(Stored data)
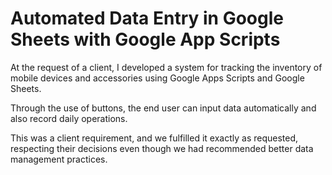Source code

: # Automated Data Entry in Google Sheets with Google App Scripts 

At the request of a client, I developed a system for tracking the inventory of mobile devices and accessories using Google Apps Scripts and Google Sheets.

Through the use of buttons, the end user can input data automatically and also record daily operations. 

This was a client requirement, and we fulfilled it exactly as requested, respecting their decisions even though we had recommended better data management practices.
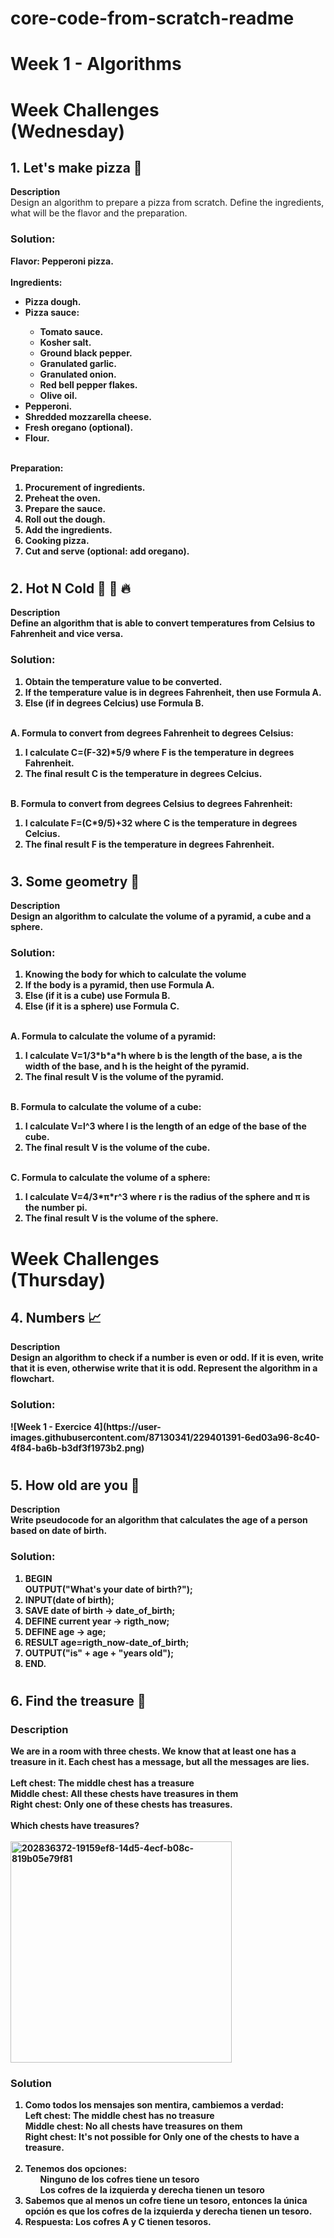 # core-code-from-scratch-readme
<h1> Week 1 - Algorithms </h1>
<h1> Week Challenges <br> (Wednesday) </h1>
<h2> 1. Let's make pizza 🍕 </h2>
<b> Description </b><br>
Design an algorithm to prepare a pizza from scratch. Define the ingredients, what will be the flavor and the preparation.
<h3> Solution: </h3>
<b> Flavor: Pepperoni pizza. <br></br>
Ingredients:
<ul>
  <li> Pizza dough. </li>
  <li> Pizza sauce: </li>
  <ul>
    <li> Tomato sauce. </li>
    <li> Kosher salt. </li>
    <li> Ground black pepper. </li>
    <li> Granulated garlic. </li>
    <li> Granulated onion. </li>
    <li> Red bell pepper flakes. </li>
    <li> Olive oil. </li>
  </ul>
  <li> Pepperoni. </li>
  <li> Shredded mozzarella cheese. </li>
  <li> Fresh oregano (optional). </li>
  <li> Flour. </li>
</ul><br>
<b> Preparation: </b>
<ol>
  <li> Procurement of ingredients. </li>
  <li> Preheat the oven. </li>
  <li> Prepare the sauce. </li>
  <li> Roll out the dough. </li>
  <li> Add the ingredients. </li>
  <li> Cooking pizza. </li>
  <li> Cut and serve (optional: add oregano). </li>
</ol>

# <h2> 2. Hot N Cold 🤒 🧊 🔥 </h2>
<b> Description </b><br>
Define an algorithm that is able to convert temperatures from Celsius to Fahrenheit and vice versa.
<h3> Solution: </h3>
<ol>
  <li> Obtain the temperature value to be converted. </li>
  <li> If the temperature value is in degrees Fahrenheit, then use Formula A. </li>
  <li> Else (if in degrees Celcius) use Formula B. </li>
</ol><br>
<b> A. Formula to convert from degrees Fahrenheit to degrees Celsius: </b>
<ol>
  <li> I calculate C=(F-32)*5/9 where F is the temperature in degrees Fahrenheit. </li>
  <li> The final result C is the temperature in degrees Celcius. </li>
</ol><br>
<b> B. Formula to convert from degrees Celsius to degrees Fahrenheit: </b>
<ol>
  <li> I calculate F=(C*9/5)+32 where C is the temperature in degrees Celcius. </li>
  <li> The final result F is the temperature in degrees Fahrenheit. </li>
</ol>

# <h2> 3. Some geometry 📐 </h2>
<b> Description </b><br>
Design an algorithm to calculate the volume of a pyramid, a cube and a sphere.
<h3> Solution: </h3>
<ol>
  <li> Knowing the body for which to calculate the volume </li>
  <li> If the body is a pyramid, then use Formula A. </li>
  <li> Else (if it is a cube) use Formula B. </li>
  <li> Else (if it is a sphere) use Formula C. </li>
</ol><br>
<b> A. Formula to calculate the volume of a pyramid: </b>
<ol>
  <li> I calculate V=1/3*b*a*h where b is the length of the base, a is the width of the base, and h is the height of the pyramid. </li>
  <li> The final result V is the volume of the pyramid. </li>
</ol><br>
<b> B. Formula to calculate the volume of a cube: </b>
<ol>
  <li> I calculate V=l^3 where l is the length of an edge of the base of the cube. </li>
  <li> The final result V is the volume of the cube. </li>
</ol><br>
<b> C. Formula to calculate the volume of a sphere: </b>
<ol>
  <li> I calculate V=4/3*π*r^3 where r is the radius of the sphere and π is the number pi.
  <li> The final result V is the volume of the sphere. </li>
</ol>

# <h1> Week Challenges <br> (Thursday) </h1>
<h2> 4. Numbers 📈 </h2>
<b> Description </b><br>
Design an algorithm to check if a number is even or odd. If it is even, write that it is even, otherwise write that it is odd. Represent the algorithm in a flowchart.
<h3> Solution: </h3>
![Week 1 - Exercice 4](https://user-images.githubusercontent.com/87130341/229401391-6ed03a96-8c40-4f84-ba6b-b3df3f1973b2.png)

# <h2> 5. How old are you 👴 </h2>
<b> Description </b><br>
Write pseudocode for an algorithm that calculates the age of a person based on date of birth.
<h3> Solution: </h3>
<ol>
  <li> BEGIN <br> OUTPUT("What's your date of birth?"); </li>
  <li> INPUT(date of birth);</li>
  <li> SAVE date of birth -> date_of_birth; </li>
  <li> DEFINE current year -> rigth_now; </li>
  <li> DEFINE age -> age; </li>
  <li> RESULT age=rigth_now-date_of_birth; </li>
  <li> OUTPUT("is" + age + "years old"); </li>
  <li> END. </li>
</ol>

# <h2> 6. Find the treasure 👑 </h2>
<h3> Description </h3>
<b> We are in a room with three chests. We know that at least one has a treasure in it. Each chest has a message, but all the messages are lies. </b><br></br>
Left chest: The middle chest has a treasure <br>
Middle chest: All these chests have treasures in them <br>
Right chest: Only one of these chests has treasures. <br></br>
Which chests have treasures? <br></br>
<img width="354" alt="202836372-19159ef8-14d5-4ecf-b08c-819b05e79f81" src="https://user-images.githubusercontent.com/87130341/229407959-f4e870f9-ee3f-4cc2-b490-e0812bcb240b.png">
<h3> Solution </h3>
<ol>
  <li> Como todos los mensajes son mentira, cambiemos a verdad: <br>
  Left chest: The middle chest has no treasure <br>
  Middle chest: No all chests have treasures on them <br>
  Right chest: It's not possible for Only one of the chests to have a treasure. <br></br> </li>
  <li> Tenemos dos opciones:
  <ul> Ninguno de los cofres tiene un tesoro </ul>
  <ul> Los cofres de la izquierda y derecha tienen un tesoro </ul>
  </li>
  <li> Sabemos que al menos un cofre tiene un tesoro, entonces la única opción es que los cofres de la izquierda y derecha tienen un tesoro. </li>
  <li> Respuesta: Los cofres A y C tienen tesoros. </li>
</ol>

...

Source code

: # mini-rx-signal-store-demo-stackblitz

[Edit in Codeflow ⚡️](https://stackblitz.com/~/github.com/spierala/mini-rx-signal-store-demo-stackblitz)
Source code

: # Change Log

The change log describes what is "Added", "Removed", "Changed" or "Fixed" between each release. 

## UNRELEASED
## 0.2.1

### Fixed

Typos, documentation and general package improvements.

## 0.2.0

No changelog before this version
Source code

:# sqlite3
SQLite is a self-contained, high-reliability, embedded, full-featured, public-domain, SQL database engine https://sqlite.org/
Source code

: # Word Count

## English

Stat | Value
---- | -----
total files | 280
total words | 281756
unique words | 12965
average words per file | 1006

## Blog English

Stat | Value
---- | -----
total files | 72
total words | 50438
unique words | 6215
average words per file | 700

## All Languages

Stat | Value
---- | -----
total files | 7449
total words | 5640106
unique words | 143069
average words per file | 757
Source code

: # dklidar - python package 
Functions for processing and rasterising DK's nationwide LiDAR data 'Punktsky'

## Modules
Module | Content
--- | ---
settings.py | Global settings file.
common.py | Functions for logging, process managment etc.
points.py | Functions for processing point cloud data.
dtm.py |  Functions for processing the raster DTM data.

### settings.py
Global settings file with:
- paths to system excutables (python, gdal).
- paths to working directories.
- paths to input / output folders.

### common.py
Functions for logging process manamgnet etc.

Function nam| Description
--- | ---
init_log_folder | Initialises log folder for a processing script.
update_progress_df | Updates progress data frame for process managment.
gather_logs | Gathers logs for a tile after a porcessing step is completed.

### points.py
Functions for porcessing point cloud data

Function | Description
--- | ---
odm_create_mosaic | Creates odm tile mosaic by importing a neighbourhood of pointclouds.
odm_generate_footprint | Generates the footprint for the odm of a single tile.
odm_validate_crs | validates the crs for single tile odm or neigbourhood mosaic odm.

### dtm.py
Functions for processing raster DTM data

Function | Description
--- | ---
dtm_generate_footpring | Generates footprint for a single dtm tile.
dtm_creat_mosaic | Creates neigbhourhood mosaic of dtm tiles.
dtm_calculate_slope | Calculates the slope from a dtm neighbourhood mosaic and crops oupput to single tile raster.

--

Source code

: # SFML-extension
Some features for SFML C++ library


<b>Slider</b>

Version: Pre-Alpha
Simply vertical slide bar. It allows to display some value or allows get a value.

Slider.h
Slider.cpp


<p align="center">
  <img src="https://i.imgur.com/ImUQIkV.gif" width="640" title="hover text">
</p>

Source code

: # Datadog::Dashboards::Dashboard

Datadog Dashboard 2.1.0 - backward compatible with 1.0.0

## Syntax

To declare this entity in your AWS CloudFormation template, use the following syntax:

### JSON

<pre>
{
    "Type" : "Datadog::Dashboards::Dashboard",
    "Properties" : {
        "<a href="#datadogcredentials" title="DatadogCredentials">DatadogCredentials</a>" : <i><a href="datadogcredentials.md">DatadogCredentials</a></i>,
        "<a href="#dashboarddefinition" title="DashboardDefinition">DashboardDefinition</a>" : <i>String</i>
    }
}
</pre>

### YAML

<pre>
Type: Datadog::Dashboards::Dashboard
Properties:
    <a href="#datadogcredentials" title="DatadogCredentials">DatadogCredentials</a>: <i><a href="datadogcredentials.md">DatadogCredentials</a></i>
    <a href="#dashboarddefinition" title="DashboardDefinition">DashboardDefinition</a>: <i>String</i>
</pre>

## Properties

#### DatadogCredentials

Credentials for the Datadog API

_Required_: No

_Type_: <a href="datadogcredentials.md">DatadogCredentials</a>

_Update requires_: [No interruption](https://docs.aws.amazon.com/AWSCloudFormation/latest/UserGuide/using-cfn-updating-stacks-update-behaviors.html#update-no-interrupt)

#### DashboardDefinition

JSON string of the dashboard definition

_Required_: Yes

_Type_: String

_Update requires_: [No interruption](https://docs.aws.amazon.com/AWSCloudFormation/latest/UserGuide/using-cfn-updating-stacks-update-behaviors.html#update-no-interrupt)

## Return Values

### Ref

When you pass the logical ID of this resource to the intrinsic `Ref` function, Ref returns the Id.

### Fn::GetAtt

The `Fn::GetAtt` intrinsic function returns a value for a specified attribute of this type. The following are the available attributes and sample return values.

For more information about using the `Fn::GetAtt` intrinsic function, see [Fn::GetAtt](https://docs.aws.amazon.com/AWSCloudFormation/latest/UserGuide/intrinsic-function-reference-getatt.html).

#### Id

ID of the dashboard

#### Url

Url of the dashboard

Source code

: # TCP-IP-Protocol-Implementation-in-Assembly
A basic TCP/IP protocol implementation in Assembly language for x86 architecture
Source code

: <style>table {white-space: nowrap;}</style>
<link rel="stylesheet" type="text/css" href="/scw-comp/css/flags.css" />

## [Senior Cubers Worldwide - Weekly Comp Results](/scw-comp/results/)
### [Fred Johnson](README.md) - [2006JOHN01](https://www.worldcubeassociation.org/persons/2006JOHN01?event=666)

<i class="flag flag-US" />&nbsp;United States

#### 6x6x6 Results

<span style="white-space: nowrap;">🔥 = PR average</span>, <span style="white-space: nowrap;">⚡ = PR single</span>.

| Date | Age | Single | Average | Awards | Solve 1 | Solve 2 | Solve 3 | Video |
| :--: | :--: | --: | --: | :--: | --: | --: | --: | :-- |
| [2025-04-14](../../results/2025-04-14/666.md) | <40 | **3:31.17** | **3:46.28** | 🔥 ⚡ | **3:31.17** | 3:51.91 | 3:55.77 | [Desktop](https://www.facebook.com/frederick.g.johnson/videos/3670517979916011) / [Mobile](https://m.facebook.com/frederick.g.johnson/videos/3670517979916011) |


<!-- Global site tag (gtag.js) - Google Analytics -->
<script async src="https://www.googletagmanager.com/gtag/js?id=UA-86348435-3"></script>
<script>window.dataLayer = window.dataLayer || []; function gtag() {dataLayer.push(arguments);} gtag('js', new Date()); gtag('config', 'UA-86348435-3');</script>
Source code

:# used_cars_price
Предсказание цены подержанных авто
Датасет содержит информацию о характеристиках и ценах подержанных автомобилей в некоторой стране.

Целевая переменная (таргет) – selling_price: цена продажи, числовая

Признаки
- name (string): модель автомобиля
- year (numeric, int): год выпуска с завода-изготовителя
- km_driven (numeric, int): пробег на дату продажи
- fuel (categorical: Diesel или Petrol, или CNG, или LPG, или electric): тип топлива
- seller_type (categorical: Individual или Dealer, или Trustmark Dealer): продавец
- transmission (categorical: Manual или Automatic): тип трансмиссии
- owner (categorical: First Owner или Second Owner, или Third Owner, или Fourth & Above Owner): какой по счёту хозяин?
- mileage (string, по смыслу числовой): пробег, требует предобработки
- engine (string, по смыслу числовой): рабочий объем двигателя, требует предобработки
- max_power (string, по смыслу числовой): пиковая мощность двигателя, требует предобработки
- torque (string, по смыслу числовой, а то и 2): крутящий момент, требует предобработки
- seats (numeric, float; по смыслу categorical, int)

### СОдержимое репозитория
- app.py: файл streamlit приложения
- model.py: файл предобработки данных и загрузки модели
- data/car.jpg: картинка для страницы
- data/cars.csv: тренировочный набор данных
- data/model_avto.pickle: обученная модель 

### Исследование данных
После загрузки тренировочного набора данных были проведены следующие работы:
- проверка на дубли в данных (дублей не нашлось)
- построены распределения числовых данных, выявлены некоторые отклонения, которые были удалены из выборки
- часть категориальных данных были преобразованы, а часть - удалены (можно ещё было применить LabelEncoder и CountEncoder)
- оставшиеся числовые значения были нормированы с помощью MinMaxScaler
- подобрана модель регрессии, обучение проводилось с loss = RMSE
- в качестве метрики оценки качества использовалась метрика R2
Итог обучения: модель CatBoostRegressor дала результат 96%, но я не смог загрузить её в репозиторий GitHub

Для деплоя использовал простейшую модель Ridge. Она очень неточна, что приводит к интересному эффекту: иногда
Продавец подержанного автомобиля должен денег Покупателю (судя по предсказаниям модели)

■ YOUR OBJECTIVE
What are the lines, exactly as written above, from the line with "unique words | 6215" to the line with "dtm_calculate_slope | Calculates", both included? Output only those.

■ WRITTEN ANSWER
unique words | 6215
average words per file | 700

## All Languages

Stat | Value
---- | -----
total files | 7449
total words | 5640106
unique words | 143069
average words per file | 757
Source code

: # dklidar - python package 
Functions for processing and rasterising DK's nationwide LiDAR data 'Punktsky'

## Modules
Module | Content
--- | ---
settings.py | Global settings file.
common.py | Functions for logging, process managment etc.
points.py | Functions for processing point cloud data.
dtm.py |  Functions for processing the raster DTM data.

### settings.py
Global settings file with:
- paths to system excutables (python, gdal).
- paths to working directories.
- paths to input / output folders.

### common.py
Functions for logging process manamgnet etc.

Function nam| Description
--- | ---
init_log_folder | Initialises log folder for a processing script.
update_progress_df | Updates progress data frame for process managment.
gather_logs | Gathers logs for a tile after a porcessing step is completed.

### points.py
Functions for porcessing point cloud data

Function | Description
--- | ---
odm_create_mosaic | Creates odm tile mosaic by importing a neighbourhood of pointclouds.
odm_generate_footprint | Generates the footprint for the odm of a single tile.
odm_validate_crs | validates the crs for single tile odm or neigbourhood mosaic odm.

### dtm.py
Functions for processing raster DTM data

Function | Description
--- | ---
dtm_generate_footpring | Generates footprint for a single dtm tile.
dtm_creat_mosaic | Creates neigbhourhood mosaic of dtm tiles.
dtm_calculate_slope | Calculates the slope from a dtm neighbourhood mosaic and crops oupput to single tile raster.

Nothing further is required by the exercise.